Solution:
Given data:

X = 0.854 Y (i.e., X and Y are positively correlated)
Y = 0.89X (i.e., X and Y are positively correlated)
σx = 3

Step 1: Calculation of Coefficient of Correlation (r)
r = √(0.854 * 0.89) = 0.870
Therefore, the coefficient of correlation is 0.870.

Step 2: Calculation of Standard Deviation of Y (σy)
σy = σx / r
σy = 3 / 0.870
σy = 3.448
Therefore, the standard deviation of Y is 3.448.

Explanation:

Coefficient of Correlation (r): It is a measure of the strength and direction of the relationship between two variables. It ranges from -1 to +1. A value of +1 indicates a perfect positive correlation, 0 indicates no correlation, and -1 indicates a perfect negative correlation. In this case, the coefficient of correlation is 0.870, which indicates a strong positive correlation between X and Y.
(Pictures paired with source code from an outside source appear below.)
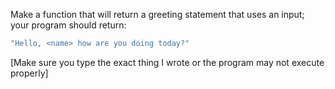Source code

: Make a function that will return a greeting statement that uses an input; your program should return:
```javascript
"Hello, <name> how are you doing today?"
```

[Make sure you type the exact thing I wrote or the program may not execute properly]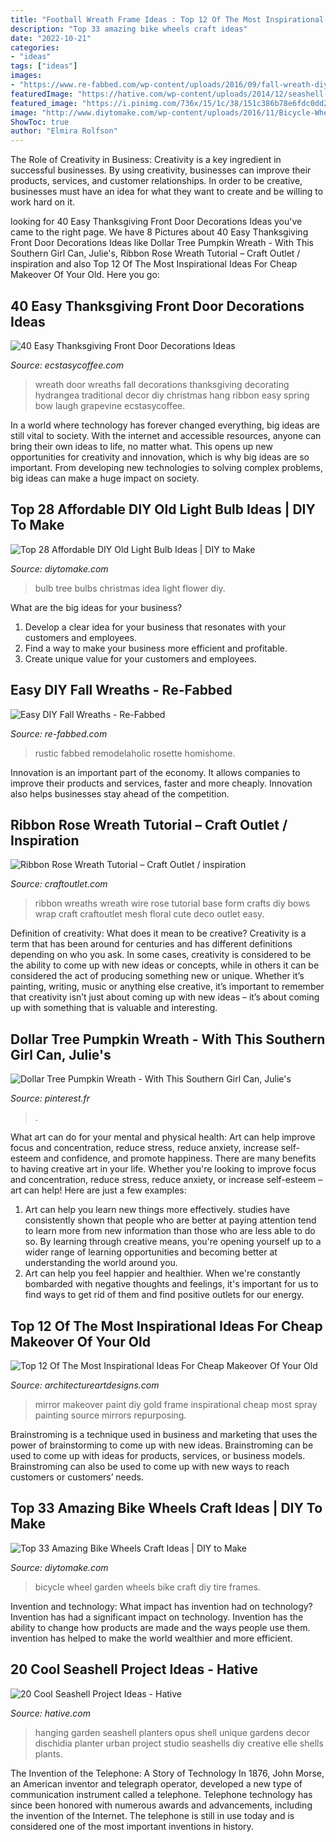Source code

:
 ```yaml
---
title: "Football Wreath Frame Ideas : Top 12 Of The Most Inspirational Ideas For Cheap Makeover Of Your Old"
description: "Top 33 amazing bike wheels craft ideas"
date: "2022-10-21"
categories:
- "ideas"
tags: ["ideas"]
images:
- "https://www.re-fabbed.com/wp-content/uploads/2016/09/fall-wreath-diy-rustic-consumer-crafts-unleashed-2-715x1024.jpg"
featuredImage: "https://hative.com/wp-content/uploads/2014/12/seashell-project-ideas/1-seashell-planter.jpg"
featured_image: "https://i.pinimg.com/736x/15/1c/38/151c386b78e6fdc0dd26ba865d8456b5.jpg"
image: "http://www.diytomake.com/wp-content/uploads/2016/11/Bicycle-Wheels-Garden-Decor.jpg"
ShowToc: true
author: "Elmira Rolfson"
---
```



The Role of Creativity in Business:
Creativity is a key ingredient in successful businesses. By using creativity, businesses can improve their products, services, and customer relationships. In order to be creative, businesses must have an idea for what they want to create and be willing to work hard on it.

	

		
looking for 40 Easy Thanksgiving Front Door Decorations Ideas you've came to the right page. We have 8 Pictures about 40 Easy Thanksgiving Front Door Decorations Ideas like Dollar Tree Pumpkin Wreath - With This Southern Girl Can, Julie&#039;s, Ribbon Rose Wreath Tutorial – Craft Outlet / inspiration and also Top 12 Of The Most Inspirational Ideas For Cheap Makeover Of Your Old. Here you go:
		
    
## 40 Easy Thanksgiving Front Door Decorations Ideas

<img loading=lazy src="https://i0.wp.com/www.ecstasycoffee.com/wp-content/uploads/2016/10/Thanksgiving-Front-Door-Decorations-Ideas-2.jpg" onerror="this.onerror=null;this.src='https://tse4.mm.bing.net/th?id=OIP.wa-WtxB8-l-UOBNaCaw5AwHaJ4&amp;pid=15.1';" alt="40 Easy Thanksgiving Front Door Decorations Ideas">

_Source: ecstasycoffee.com_

>wreath door wreaths fall decorations thanksgiving decorating hydrangea traditional decor diy christmas hang ribbon easy spring bow laugh grapevine ecstasycoffee. 

	

In a world where technology has forever changed everything, big ideas are still vital to society. With the internet and accessible resources, anyone can bring their own ideas to life, no matter what. This opens up new opportunities for creativity and innovation, which is why big ideas are so important. From developing new technologies to solving complex problems, big ideas can make a huge impact on society.

    
## Top 28 Affordable DIY Old Light Bulb Ideas | DIY To Make

<img loading=lazy src="http://www.diytomake.com/wp-content/uploads/2016/10/Old-Bulbs-Tree-Recycled-Homemade-Idea.jpg" onerror="this.onerror=null;this.src='https://tse3.mm.bing.net/th?id=OIP.zlplzqz6fZ5dQpRacUpTAgHaKk&amp;pid=15.1';" alt="Top 28 Affordable DIY Old Light Bulb Ideas | DIY to Make">

_Source: diytomake.com_

>bulb tree bulbs christmas idea light flower diy. 

	

What are the big ideas for your business?
1. Develop a clear idea for your business that resonates with your customers and employees.
2. Find a way to make your business more efficient and profitable.
3. Create unique value for your customers and employees.

    
## Easy DIY Fall Wreaths - Re-Fabbed

<img loading=lazy src="https://www.re-fabbed.com/wp-content/uploads/2016/09/fall-wreath-diy-rustic-consumer-crafts-unleashed-2-715x1024.jpg" onerror="this.onerror=null;this.src='https://tse2.mm.bing.net/th?id=OIP.ywZZCbfCKU4H4NVQZ5kV_QHaKm&amp;pid=15.1';" alt="Easy DIY Fall Wreaths - Re-Fabbed">

_Source: re-fabbed.com_

>rustic fabbed remodelaholic rosette homishome. 

	

Innovation is an important part of the economy. It allows companies to improve their products and services, faster and more cheaply. Innovation also helps businesses stay ahead of the competition. 

    
## Ribbon Rose Wreath Tutorial – Craft Outlet / Inspiration

<img loading=lazy src="http://www.craftoutlet.com/blog/wp-content/uploads/2015/02/first-steps.jpg" onerror="this.onerror=null;this.src='https://tse4.mm.bing.net/th?id=OIP._OqymwLbEI7dm88FR59lxQHaOc&amp;pid=15.1';" alt="Ribbon Rose Wreath Tutorial – Craft Outlet / inspiration">

_Source: craftoutlet.com_

>ribbon wreaths wreath wire rose tutorial base form crafts diy bows wrap craft craftoutlet mesh floral cute deco outlet easy. 

	

Definition of creativity: What does it mean to be creative?
Creativity is a term that has been around for centuries and has different definitions depending on who you ask. In some cases, creativity is considered to be the ability to come up with new ideas or concepts, while in others it can be considered the act of producing something new or unique. Whether it’s painting, writing, music or anything else creative, it’s important to remember that creativity isn’t just about coming up with new ideas – it’s about coming up with something that is valuable and interesting.

    
## Dollar Tree Pumpkin Wreath - With This Southern Girl Can, Julie&#039;s

<img loading=lazy src="https://i.pinimg.com/736x/15/1c/38/151c386b78e6fdc0dd26ba865d8456b5.jpg" onerror="this.onerror=null;this.src='https://tse2.mm.bing.net/th?id=OIP.7S2AYVRkO8EzCcPZuC-mpgHaLH&amp;pid=15.1';" alt="Dollar Tree Pumpkin Wreath - With This Southern Girl Can, Julie&#039;s">

_Source: pinterest.fr_

>. 

	

What art can do for your mental and physical health: Art can help improve focus and concentration, reduce stress, reduce anxiety, increase self-esteem and confidence, and promote happiness.
There are many benefits to having creative art in your life. Whether you're looking to improve focus and concentration, reduce stress, reduce anxiety, or increase self-esteem – art can help! Here are just a few examples: 
1. Art can help you learn new things more effectively. studies have consistently shown that people who are better at paying attention tend to learn more from new information than those who are less able to do so. By learning through creative means, you're opening yourself up to a wider range of learning opportunities and becoming better at understanding the world around you. 
2. Art can help you feel happier and healthier. When we're constantly bombarded with negative thoughts and feelings, it's important for us to find ways to get rid of them and find positive outlets for our energy.

    
## Top 12 Of The Most Inspirational Ideas For Cheap Makeover Of Your Old

<img loading=lazy src="https://www.architectureartdesigns.com/wp-content/uploads/2016/03/11-3-630x596.jpg" onerror="this.onerror=null;this.src='https://tse3.mm.bing.net/th?id=OIP.AeEz5YpyCTVWLXAgWOnSEwHaHA&amp;pid=15.1';" alt="Top 12 Of The Most Inspirational Ideas For Cheap Makeover Of Your Old">

_Source: architectureartdesigns.com_

>mirror makeover paint diy gold frame inspirational cheap most spray painting source mirrors repurposing. 

	

Brainstroming is a technique used in business and marketing that uses the power of brainstorming to come up with new ideas. Brainstroming can be used to come up with ideas for products, services, or business models. Brainstroming can also be used to come up with new ways to reach customers or customers’ needs.

    
## Top 33 Amazing Bike Wheels Craft Ideas | DIY To Make

<img loading=lazy src="http://www.diytomake.com/wp-content/uploads/2016/11/Bicycle-Wheels-Garden-Decor.jpg" onerror="this.onerror=null;this.src='https://tse2.mm.bing.net/th?id=OIP.hI7Vk6nQpuH9yN7Eb0OEAgHaJ3&amp;pid=15.1';" alt="Top 33 Amazing Bike Wheels Craft Ideas | DIY to Make">

_Source: diytomake.com_

>bicycle wheel garden wheels bike craft diy tire frames. 

	

Invention and technology: What impact has invention had on technology?
Invention has had a significant impact on technology. Invention has the ability to change how products are made and the ways people use them. invention has helped to make the world wealthier and more efficient.

    
## 20 Cool Seashell Project Ideas - Hative

<img loading=lazy src="https://hative.com/wp-content/uploads/2014/12/seashell-project-ideas/1-seashell-planter.jpg" onerror="this.onerror=null;this.src='https://tse3.mm.bing.net/th?id=OIP.br8Q9K42HF-udTqfJpdNdgHaLH&amp;pid=15.1';" alt="20 Cool Seashell Project Ideas - Hative">

_Source: hative.com_

>hanging garden seashell planters opus shell unique gardens decor dischidia planter urban project studio seashells diy creative elle shells plants. 

	

The Invention of the Telephone: A Story of Technology
In 1876, John Morse, an American inventor and telegraph operator, developed a new type of communication instrument called a telephone. Telephone technology has since been honored with numerous awards and advancements, including the invention of the Internet. The telephone is still in use today and is considered one of the most important inventions in history.


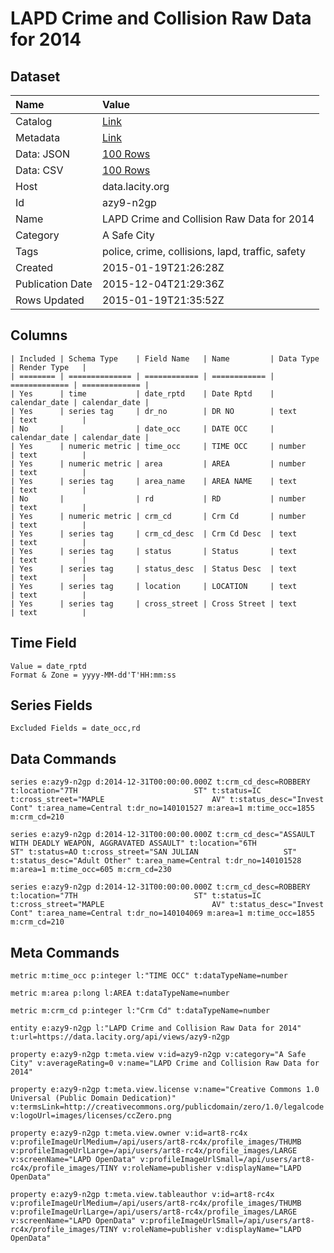 # LAPD Crime and Collision Raw Data for 2014

## Dataset

| Name | Value |
| :--- | :---- |
| Catalog | [Link](https://catalog.data.gov/dataset/lapd-crime-and-collision-raw-data-for-2014) |
| Metadata | [Link](https://data.lacity.org/api/views/azy9-n2gp) |
| Data: JSON | [100 Rows](https://data.lacity.org/api/views/azy9-n2gp/rows.json?max_rows=100) |
| Data: CSV | [100 Rows](https://data.lacity.org/api/views/azy9-n2gp/rows.csv?max_rows=100) |
| Host | data.lacity.org |
| Id | azy9-n2gp |
| Name | LAPD Crime and Collision Raw Data for 2014 |
| Category | A Safe City |
| Tags | police, crime, collisions, lapd, traffic, safety |
| Created | 2015-01-19T21:26:28Z |
| Publication Date | 2015-12-04T21:29:36Z |
| Rows Updated | 2015-01-19T21:35:52Z |

## Columns

```ls
| Included | Schema Type    | Field Name   | Name         | Data Type     | Render Type   |
| ======== | ============== | ============ | ============ | ============= | ============= |
| Yes      | time           | date_rptd    | Date Rptd    | calendar_date | calendar_date |
| Yes      | series tag     | dr_no        | DR NO        | text          | text          |
| No       |                | date_occ     | DATE OCC     | calendar_date | calendar_date |
| Yes      | numeric metric | time_occ     | TIME OCC     | number        | text          |
| Yes      | numeric metric | area         | AREA         | number        | text          |
| Yes      | series tag     | area_name    | AREA NAME    | text          | text          |
| No       |                | rd           | RD           | number        | text          |
| Yes      | numeric metric | crm_cd       | Crm Cd       | number        | text          |
| Yes      | series tag     | crm_cd_desc  | Crm Cd Desc  | text          | text          |
| Yes      | series tag     | status       | Status       | text          | text          |
| Yes      | series tag     | status_desc  | Status Desc  | text          | text          |
| Yes      | series tag     | location     | LOCATION     | text          | text          |
| Yes      | series tag     | cross_street | Cross Street | text          | text          |
```

## Time Field

```ls
Value = date_rptd
Format & Zone = yyyy-MM-dd'T'HH:mm:ss
```

## Series Fields

```ls
Excluded Fields = date_occ,rd
```

## Data Commands

```ls
series e:azy9-n2gp d:2014-12-31T00:00:00.000Z t:crm_cd_desc=ROBBERY t:location="7TH                          ST" t:status=IC t:cross_street="MAPLE                        AV" t:status_desc="Invest Cont" t:area_name=Central t:dr_no=140101527 m:area=1 m:time_occ=1855 m:crm_cd=210

series e:azy9-n2gp d:2014-12-31T00:00:00.000Z t:crm_cd_desc="ASSAULT WITH DEADLY WEAPON, AGGRAVATED ASSAULT" t:location="6TH                          ST" t:status=AO t:cross_street="SAN JULIAN                   ST" t:status_desc="Adult Other" t:area_name=Central t:dr_no=140101528 m:area=1 m:time_occ=605 m:crm_cd=230

series e:azy9-n2gp d:2014-12-31T00:00:00.000Z t:crm_cd_desc=ROBBERY t:location="7TH                          ST" t:status=IC t:cross_street="MAPLE                        AV" t:status_desc="Invest Cont" t:area_name=Central t:dr_no=140104069 m:area=1 m:time_occ=1855 m:crm_cd=210
```

## Meta Commands

```ls
metric m:time_occ p:integer l:"TIME OCC" t:dataTypeName=number

metric m:area p:long l:AREA t:dataTypeName=number

metric m:crm_cd p:integer l:"Crm Cd" t:dataTypeName=number

entity e:azy9-n2gp l:"LAPD Crime and Collision Raw Data for 2014" t:url=https://data.lacity.org/api/views/azy9-n2gp

property e:azy9-n2gp t:meta.view v:id=azy9-n2gp v:category="A Safe City" v:averageRating=0 v:name="LAPD Crime and Collision Raw Data for 2014"

property e:azy9-n2gp t:meta.view.license v:name="Creative Commons 1.0 Universal (Public Domain Dedication)" v:termsLink=http://creativecommons.org/publicdomain/zero/1.0/legalcode v:logoUrl=images/licenses/ccZero.png

property e:azy9-n2gp t:meta.view.owner v:id=art8-rc4x v:profileImageUrlMedium=/api/users/art8-rc4x/profile_images/THUMB v:profileImageUrlLarge=/api/users/art8-rc4x/profile_images/LARGE v:screenName="LAPD OpenData" v:profileImageUrlSmall=/api/users/art8-rc4x/profile_images/TINY v:roleName=publisher v:displayName="LAPD OpenData"

property e:azy9-n2gp t:meta.view.tableauthor v:id=art8-rc4x v:profileImageUrlMedium=/api/users/art8-rc4x/profile_images/THUMB v:profileImageUrlLarge=/api/users/art8-rc4x/profile_images/LARGE v:screenName="LAPD OpenData" v:profileImageUrlSmall=/api/users/art8-rc4x/profile_images/TINY v:roleName=publisher v:displayName="LAPD OpenData"
```
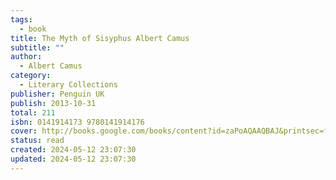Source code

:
 ```yaml
---
tags:
  - book
title: The Myth of Sisyphus Albert Camus
subtitle: ""
author:
  - Albert Camus
category:
  - Literary Collections
publisher: Penguin UK
publish: 2013-10-31
total: 211
isbn: 0141914173 9780141914176
cover: http://books.google.com/books/content?id=zaPoAQAAQBAJ&printsec=frontcover&img=1&zoom=1&edge=curl&source=gbs_api
status: read
created: 2024-05-12 23:07:30
updated: 2024-05-12 23:07:30
---
```

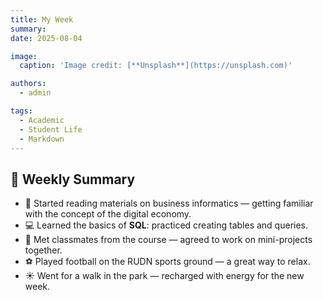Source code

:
 ```yaml
---
title: My Week
summary: 
date: 2025-08-04

image:
  caption: 'Image credit: [**Unsplash**](https://unsplash.com)'

authors:
  - admin

tags:
  - Academic
  - Student Life
  - Markdown
---
```


## 📅 Weekly Summary  

- 📖 Started reading materials on business informatics — getting familiar with the concept of the digital economy.  
- 💻 Learned the basics of **SQL**: practiced creating tables and queries.  
- 🤝 Met classmates from the course — agreed to work on mini-projects together.  
- ⚽ Played football on the RUDN sports ground — a great way to relax.  
- ☀️ Went for a walk in the park — recharged with energy for the new week.  

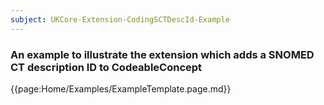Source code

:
 ```yaml
---
subject: UKCore-Extension-CodingSCTDescId-Example
---
```

### An example to illustrate the extension which adds a SNOMED CT description ID to CodeableConcept

{{page:Home/Examples/ExampleTemplate.page.md}}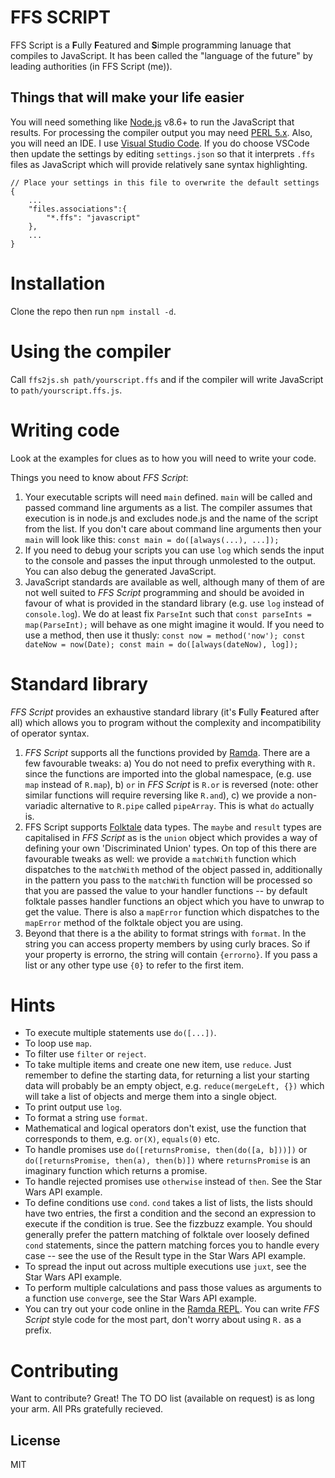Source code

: # FFS SCRIPT

FFS Script is a **F**ully **F**eatured and **S**imple programming lanuage that compiles to JavaScript.  It has been called the "language of the future" by leading authorities (in FFS Script (me)).

## Things that will make your life easier

You will need something like [Node.js](https://nodejs.org/) v8.6+ to run the JavaScript that results.  For processing the compiler output you may need [PERL 5.x](https://perl.org).
Also, you will need an IDE.  I use [Visual Studio Code](https://code.visualstudio.com/).  If you do choose VSCode then update the settings by editing `settings.json` so that it interprets `.ffs` files as JavaScript which will provide relatively sane syntax highlighting.
```
// Place your settings in this file to overwrite the default settings
{
    ...
    "files.associations":{
        "*.ffs": "javascript"
    },
    ...
}
```

# Installation

Clone the repo then run `npm install -d`.

# Using the compiler

Call `ffs2js.sh path/yourscript.ffs` and if the compiler will write JavaScript to `path/yourscript.ffs.js`.

# Writing code

Look at the examples for clues as to how you will need to write your code.

Things you need to know about _FFS Script_:
1. Your executable scripts will need `main` defined.  `main` will be called and passed command line arguments as a list.  The compiler assumes that execution is in node.js and excludes node.js and the name of the script from the list.  If you don't care about command line arguments then your `main` will look like this: `const main = do([always(...), ...]);`
2. If you need to debug your scripts you can use `log` which sends the input to the console and passes the input through unmolested to the output.  You can also debug the generated JavaScript.
3. JavaScript standards are available as well, although many of them of are not well suited to _FFS Script_ programming and should be avoided in favour of what is provided in the standard library (e.g. use `log` instead of `console.log`).  We do at least fix `ParseInt` such that `const parseInts = map(ParseInt);` will behave as one might imagine it would.  If you need to use a method, then use it thusly: `const now = method('now'); const dateNow = now(Date); const main = do([always(dateNow), log]);` 

# Standard library

_FFS Script_ provides an exhaustive standard library (it's **F**ully **F**eatured after all) which allows you to program without the complexity and incompatibility of operator syntax.

1. _FFS Script_ supports all the functions provided by [Ramda](https://ramdajs.com/docs).  There are a few favourable tweaks: a) You do not need to prefix everything with `R.` since the functions are imported into the global namespace, (e.g. use `map` instead of `R.map`), b) `or` in _FFS Script_ is `R.or` is reversed (note: other similar functions will require reversing like `R.and`), c) we provide a non-variadic alternative to `R.pipe` called `pipeArray`.  This is what `do` actually is.
2. FFS Script supports [Folktale](https://folktale.origamitower.com/docs/v2.3.0/) data types.  The `maybe` and `result` types are capitalised in _FFS Script_ as is the `union` object which provides a way of defining your own 'Discriminated Union' types.  On top of this there are favourable tweaks as well: we provide a `matchWith` function which dispatches to the `matchWith` method of the object passed in, additionally in the pattern you pass to the `matchWith` function will be processed so that you are passed the value to your handler functions -- by default folktale passes handler functions an object which you have to unwrap to get the value.  There is also a `mapError` function which dispatches to the `mapError` method of the folktale object you are using.
3. Beyond that there is a the ability to format strings with `format`.  In the string you can access property members by using curly braces.  So if your property is errorno, the string will contain `{errorno}`.  If you pass a list or any other type use `{0}` to refer to the first item.

# Hints

* To execute multiple statements use `do([...])`.
* To loop use `map`.
* To filter use `filter` or `reject`.
* To take multiple items and create one new item, use `reduce`.  Just remember to define the starting data, for returning a list your starting data will probably be an empty object, e.g. `reduce(mergeLeft, {})` which will take a list of objects and merge them into a single object.
* To print output use `log`.
* To format a string use `format`.
* Mathematical and logical operators don't exist, use the function that corresponds to them, e.g. `or(X)`, `equals(0)` etc.
* To handle promises use `do([returnsPromise, then(do([a, b]))])` or `do([returnsPromise, then(a), then(b)])` where `returnsPromise` is an imaginary function which returns a promise.
* To handle rejected promises use `otherwise` instead of `then`.  See the Star Wars API example.
* To define conditions use `cond`.  `cond` takes a list of lists, the lists should have two entries, the first a condition and the second an expression to execute if the condition is true.  See the fizzbuzz example.  You should generally prefer the pattern matching of folktale over loosely defined `cond` statements, since the pattern matching forces you to handle every case -- see the use of the Result type in the Star Wars API example.
* To spread the input out across multiple executions use `juxt`, see the Star Wars API example.
* To perform multiple calculations and pass those values as arguments to a function use `converge`, see the Star Wars API example.
* You can try out your code online in the [Ramda REPL](https://ramdajs.com/repl/?v=0.26.1#?).  You can write _FFS Script_ style code for the most part, don't worry about using `R.` as a prefix.

# Contributing

Want to contribute?  Great!  The TO DO list (available on request) is as long your arm.  All PRs gratefully recieved.

License
----

MIT
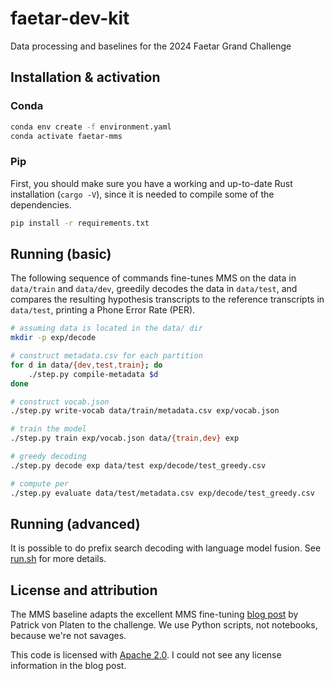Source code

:# faetar-dev-kit
Data processing and baselines for the 2024 Faetar Grand Challenge



## Installation & activation

### Conda

``` sh
conda env create -f environment.yaml
conda activate faetar-mms
```

### Pip

First, you should make sure you have a working and up-to-date Rust installation
(`cargo -V`), since it is needed to compile some of the dependencies. 

``` sh
pip install -r requirements.txt
```

## Running (basic)

The following sequence of commands fine-tunes MMS on the data in `data/train`
and `data/dev`, greedily decodes the data in `data/test`, and compares the
resulting hypothesis transcripts to the reference transcripts in `data/test`,
printing a Phone Error Rate (PER).

``` sh
# assuming data is located in the data/ dir
mkdir -p exp/decode

# construct metadata.csv for each partition
for d in data/{dev,test,train}; do
    ./step.py compile-metadata $d
done

# construct vocab.json
./step.py write-vocab data/train/metadata.csv exp/vocab.json

# train the model
./step.py train exp/vocab.json data/{train,dev} exp

# greedy decoding
./step.py decode exp data/test exp/decode/test_greedy.csv

# compute per
./step.py evaluate data/test/metadata.csv exp/decode/test_greedy.csv
```

## Running (advanced)

It is possible to do prefix search decoding with language model fusion. See
[run.sh](./run.sh) for more details.

## License and attribution

The MMS baseline adapts the excellent MMS fine-tuning [blog
post](https://huggingface.co/blog/mms_adapters) by Patrick von Platen to the
challenge. We use Python scripts, not notebooks, because we're not savages.

This code is licensed with [Apache 2.0](./LICENSE). I could not see any license
information in the blog post.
Standard Deviation of Y (σy): It is a measure of the dispersion or variability of Y values around the mean. In this case, we are given the value of σx, which is the standard deviation of X. We can use the formula σy = σx / r to calculate the standard deviation of Y. Since r is positive, the standard deviation of Y will also be positive. The value of σy is 3.448, which indicates that the Y values are spread out around the mean by an average of 3.448 units.

Conclusion:

In conclusion, the coefficient of correlation between X and Y is 0.870, which indicates a strong positive correlation. The standard deviation of Y is 3.448, which means that the Y values are spread out around the mean by an average of 3.448 units.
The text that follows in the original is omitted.